Thu Mar 22 17:03:50 CET 2007

Graham Dumpleton wrote:
> When one is using CGI as a means of implementing a WSGI application,
> although one would return content through the iterable returned from
> the application or by calling write() method returned from
> start_response(), one could actually write to sys.stdout directly as
> well since that is where the WSGI adapter writes it to anyway.
> 
> Obviously this isn't something that should be done but then the WSGI
> PEP doesn't say anything about code not writing to sys.stdout and more
> than likely at some point someone is going to think they can just use
> 'print' to have some debugging statements output where they think they
> will see them. In the case of CGI such output would wrongly end up in
> the response and screw things up.

Apparently I didn't ever fix up sys.stdout in my cgi-related code (I 
don't know if anyone actually uses it either), but I always intended to 
do so.  Particularly because the resulting bugs will be totally weird 
and hard to understand if people do print stuff.

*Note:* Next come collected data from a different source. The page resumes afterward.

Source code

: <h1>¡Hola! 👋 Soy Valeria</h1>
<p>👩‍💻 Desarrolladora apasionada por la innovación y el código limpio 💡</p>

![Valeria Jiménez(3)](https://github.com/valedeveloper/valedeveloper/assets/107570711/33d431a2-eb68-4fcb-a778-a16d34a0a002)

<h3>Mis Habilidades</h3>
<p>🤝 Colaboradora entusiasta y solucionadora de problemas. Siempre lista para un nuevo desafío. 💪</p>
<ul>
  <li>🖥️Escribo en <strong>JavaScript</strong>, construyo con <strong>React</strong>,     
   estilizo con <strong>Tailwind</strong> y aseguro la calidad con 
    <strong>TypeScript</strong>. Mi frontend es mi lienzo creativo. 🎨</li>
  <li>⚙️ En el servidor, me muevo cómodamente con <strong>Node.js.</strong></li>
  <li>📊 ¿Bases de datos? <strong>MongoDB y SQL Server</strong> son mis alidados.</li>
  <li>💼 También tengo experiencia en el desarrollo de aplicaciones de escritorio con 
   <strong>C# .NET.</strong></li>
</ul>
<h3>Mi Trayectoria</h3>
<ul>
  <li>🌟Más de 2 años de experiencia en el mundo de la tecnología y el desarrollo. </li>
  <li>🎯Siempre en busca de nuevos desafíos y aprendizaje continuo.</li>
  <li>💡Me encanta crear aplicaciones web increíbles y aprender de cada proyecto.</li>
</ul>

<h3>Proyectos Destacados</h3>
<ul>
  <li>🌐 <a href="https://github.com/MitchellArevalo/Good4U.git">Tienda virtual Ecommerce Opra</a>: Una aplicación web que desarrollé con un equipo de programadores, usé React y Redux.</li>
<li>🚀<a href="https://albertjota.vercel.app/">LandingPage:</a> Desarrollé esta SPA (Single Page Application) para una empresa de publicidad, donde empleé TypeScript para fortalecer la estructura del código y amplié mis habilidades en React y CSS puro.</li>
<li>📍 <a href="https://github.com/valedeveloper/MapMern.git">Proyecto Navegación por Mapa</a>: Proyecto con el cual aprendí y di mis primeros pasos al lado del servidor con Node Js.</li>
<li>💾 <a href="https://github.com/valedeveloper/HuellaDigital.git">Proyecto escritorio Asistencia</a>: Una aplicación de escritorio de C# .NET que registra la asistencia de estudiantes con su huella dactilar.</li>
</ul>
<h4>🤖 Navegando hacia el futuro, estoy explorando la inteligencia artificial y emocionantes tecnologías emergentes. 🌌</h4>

I personally would capture stdout and put everything on stderr.

> To clarify this, a future update to WSGI specification or this
> environment specification people have been talking about, should
> perhaps clarify what behaviour one can expect out of sys.stdin,
> sys.stdout and sys.stderr.
> 
> In the case of sys.stdout, do people see it as being at least good
> practice, if not required by specification, that the WSGI adapter
> should ensure that sys.stdout cannot be written to directly or by
> using 'print' from a WSGI application. Thus, in a CGI adapter it would
> do something like:
> 
>   import sys
> 
>   class dummystdout:
>     def write(self, *args):
>       raise IOError("WSGI prohibits use of sys.stdout.")
>     ....
> 
>   def run_with_cgi(application):
>     ...
> 
>     stdout = sys.stdout
>     sys.stdout = dummystdout()
> 
>     ...
> 
>     def write(data):
>       ...
>       stdout.write(data)
>       stdout.flush()
> 
> In other words, it saves a reference to sys.stdout for its own use and
> then replaces sys.stdout with a dummy file like object that raises an
> exception if written to in any way or flushed.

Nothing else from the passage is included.